> TASK
Copy each line of the listing below where the word "figures" turns up.

++++ DATA LISTING ++++

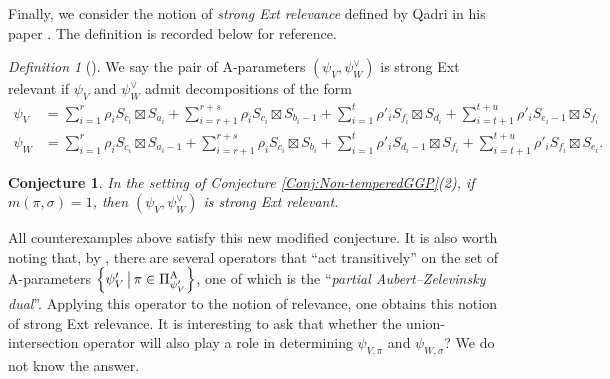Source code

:\documentclass[11pt,letterpaper]{amsart}
\theoremstyle{plain}
\newcounter{theorem}[section]
\numberwithin{theorem}{section}
\numberwithin{equation}{subsection}
\newtheorem{Conj}[theorem]{Conjecture}
\theoremstyle{remark}
\newtheorem{Def}[theorem]{Definition}
\def\AP{\Pi^{\rm A}} %
\begin{document}
\vskip 5pt

Finally, we consider the notion of \emph{strong Ext relevance} defined by Qadri in his paper \cite[Def. 1.1]{MR4846726}. The definition is recorded below for reference.
\begin{Def}[{\cite[Def. 1.1]{MR4846726}}]
We say the pair of A-parameters \(\left(\psi_V,\psi_W^\vee\right)\) is strong Ext relevant if $\psi_V$ and $\psi_W^\vee$ admit decompositions of the form
    \begin{align*}
        \psi_V&=\sum^r_{i=1}\rho_i S_{c_i}\boxtimes S_{a_i}+ \sum^{r+s}_{i=r+1}\rho_i S_{c_i}\boxtimes S_{b_i-1}+\sum^t_{i=1}\rho'_i S_{f_i}\boxtimes S_{d_i}+ \sum^{t+u}_{i=t+1}\rho'_i S_{e_i-1}\boxtimes S_{f_i}\\
        \psi_W&=\sum^r_{i=1}\rho_i S_{c_i}\boxtimes S_{a_i-1}+ \sum^{r+s}_{i=r+1}\rho_i S_{c_i}\boxtimes S_{b_i}+\sum^t_{i=1}\rho'_i S_{d_i-1}\boxtimes S_{f_i}+ \sum^{t+u}_{i=t+1}\rho'_i S_{f_i}\boxtimes S_{e_i}.
    \end{align*}
\end{Def}

\vskip 5pt

\begin{Conj}
In the setting of Conjecture \ref{Conj:Non-temperedGGP}(2), if \(m\left(\pi,\sigma\right)=1\), then \(\left(\psi_V,\psi^{\vee}_W\right)\) is strong Ext relevant.
\end{Conj}

\vskip 5pt

All counterexamples above satisfy this new modified conjecture. It is also worth noting that, by \cite{MR4661536, MR4912257}, there are several operators that ``act transitively'' on the set of A-parameters $\left\{\psi'_V\,\big|\,\pi\in\AP_{\psi'_V}\right\}$, one of which is the ``\emph{partial Aubert--Zelevinsky dual}''. Applying this operator to the notion of relevance, one obtains this notion of strong Ext relevance. It is interesting to ask that whether the union-intersection operator will also play a role in determining $\psi_{V,\pi}$ and $\psi_{W,\sigma}$? We do not know the answer. %
\end{document}
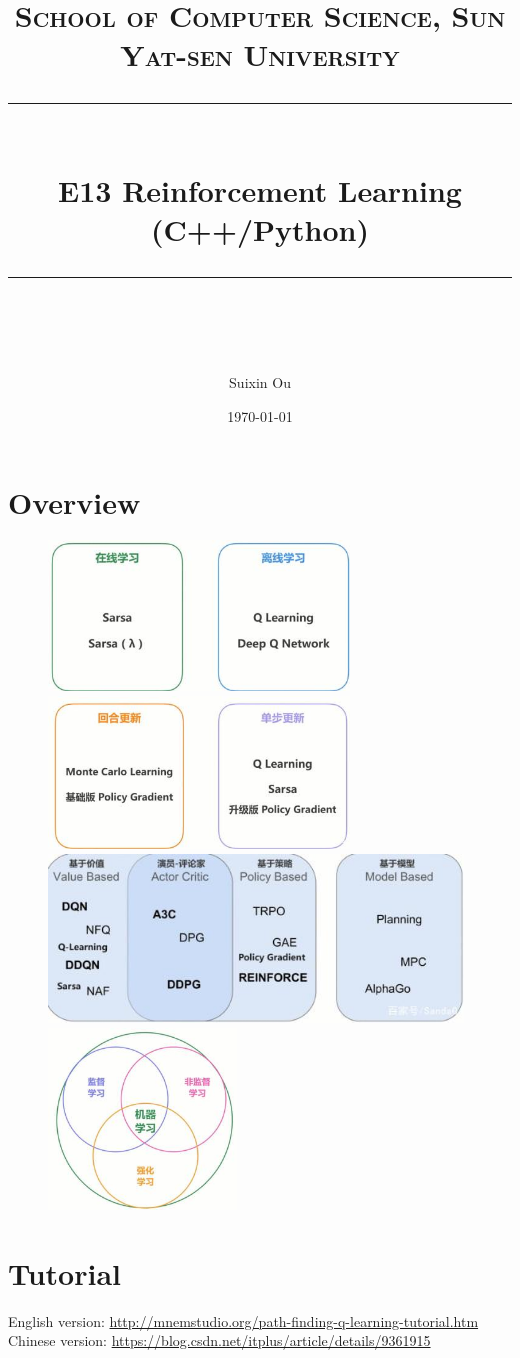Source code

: \documentclass[a4paper, 11pt]{article}
\title{	
\normalfont \normalsize
\textsc{School of Computer Science, Sun Yat-sen University} \\ [25pt] %
\rule{\textwidth}{0.5pt} \\[0.4cm] %
\huge  E13 Reinforcement Learning (C++/Python)\\ %
\rule{\textwidth}{2pt} \\[0.5cm] %
\author{Suixin Ou}
\date{\normalsize\today}
}
\begin{document}
\maketitle
\tableofcontents
\newpage
\section{Overview}
\begin{figure}[ht]
\centering
\includegraphics[width=8cm]{Pic/on_off}
\quad
\includegraphics[width=8cm]{Pic/update}
\includegraphics[width=11cm]{Pic/base}
\quad
\includegraphics[width=5cm]{Pic/relation}
\end{figure}
\section{Tutorial}
English version: \url{http://mnemstudio.org/path-finding-q-learning-tutorial.htm}\\
Chinese version: \url{https://blog.csdn.net/itplus/article/details/9361915}
\end{document}
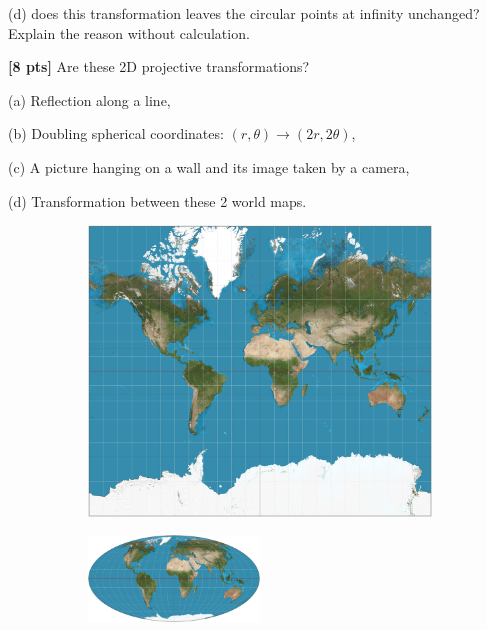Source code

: \documentclass[11pt,addpoints,answers]{exam}
\numberwithin{equation}{section} %
\numberwithin{figure}{section} %
\numberwithin{table}{section} %
\begin{document}
\begin{questions}
(d) does this transformation leaves the circular points at infinity unchanged? Explain the reason without calculation.

\begin{tcolorbox}[height fill, width=\textwidth, blank, borderline={0.5pt}{-2pt},halign=left, valign=top, nobeforeafter, size=normal]


\end{tcolorbox}

\question \textbf{[8 pts]} Are these 2D projective transformations?

(a) Reflection along a line,

(b) Doubling spherical coordinates: $(r,\theta) \rightarrow (2r, 2\theta)$,

(c) A picture hanging on a wall and its image taken by a camera,

(d) Transformation between these 2 world maps.
\begin{figure}[h!]
    \centering
    \begin{subfigure}{0.48\linewidth}
        \centering
        {\includegraphics[width=0.33\linewidth]{figures/Mercator_projection_SW.jpg}}
    \end{subfigure}
    \begin{subfigure}{0.48\linewidth}
        \centering
        {\includegraphics[width=0.5\textwidth]{figures/Mollweide_projection_SW.jpg}}
    \end{subfigure}
\end{figure}

\begin{tcolorbox}[height fill, width=\textwidth, blank, borderline={0.5pt}{-2pt},halign=left, valign=top, nobeforeafter, size=normal]


\end{tcolorbox}


\end{questions}
\end{document}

++++

> RESULT
        {\includegraphics[width=0.33\linewidth]{figures/Mercator_projection_SW.jpg}}
        {\includegraphics[width=0.5\textwidth]{figures/Mollweide_projection_SW.jpg}}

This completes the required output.